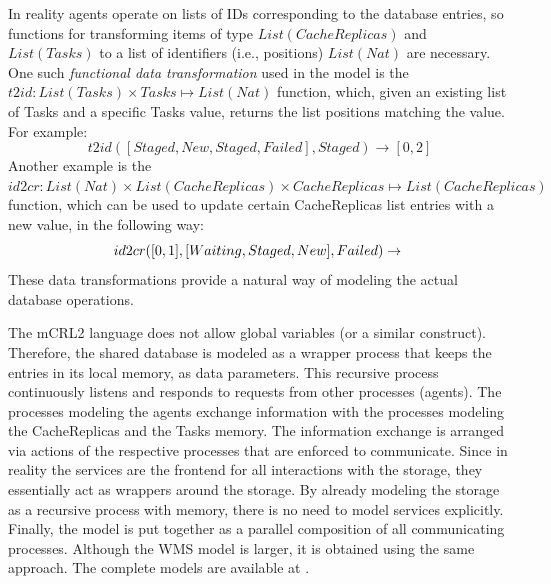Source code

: \documentclass[10pt,conference]{IEEEtran}
\begin{document}
In reality agents operate on lists of IDs corresponding to the database
entries, so functions for transforming items of type \begin{math}List(CacheReplicas)\end{math}
and \begin{math}List(Tasks)\end{math}
to a list of identifiers (i.e., positions) 
\begin{math}List(Nat)\end{math} are necessary.
One such \textit{functional data transformation} used in the model is the 
$t2id:List(Tasks)\times Tasks\mapsto List(Nat)$ function, which,
given an existing list of Tasks and a specific Tasks value, returns the list positions
 matching the value.
For example:
\begin{displaymath}
t2id([Staged,New,Staged,Failed],Staged)\rightarrow [0,2] 
\end{displaymath}
Another example is the 
$id2cr:List(Nat)\times List(CacheReplicas)\times CacheReplicas\mapsto List(CacheReplicas)$                                                                                                
function, which can be used to update certain CacheReplicas list entries with a new value, in the following way:
\begin{displaymath}
id2cr([0,1],[Waiting,Staged,New],Failed) \\
 \rightarrow \\
\end{displaymath}
\begin{displaymath}
[Failed,Failed,New]
\end{displaymath}
These data transformations provide a natural way of modeling
the actual database operations.

The mCRL2 language does not allow global variables (or a similar construct).
Therefore, the shared database is modeled as a wrapper process
that keeps the entries in its local memory, as data parameters. This
recursive process continuously listens and responds
to requests from other processes (agents). 
The processes modeling the agents exchange information
with the processes modeling the CacheReplicas and the Tasks memory. The
information exchange is arranged via actions of the respective processes that
are enforced to communicate.
Since in reality the services are the frontend for all interactions with the storage,
they essentially act as wrappers around the storage. By already modeling
the storage as a recursive process with memory, there is no need to model services explicitly. 
Finally, the model is put together as a parallel composition of all
communicating processes. Although the WMS model is larger, it is obtained using the same approach.
The complete models are available at \cite{svn_mcrl2}.
\end{document}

^^^^^^^^

## ACTIVITY
The total is all that is wanted here: please count the lines of the material that contain the word "recursive".

## ANSWER FOR THIS EXERCISE
2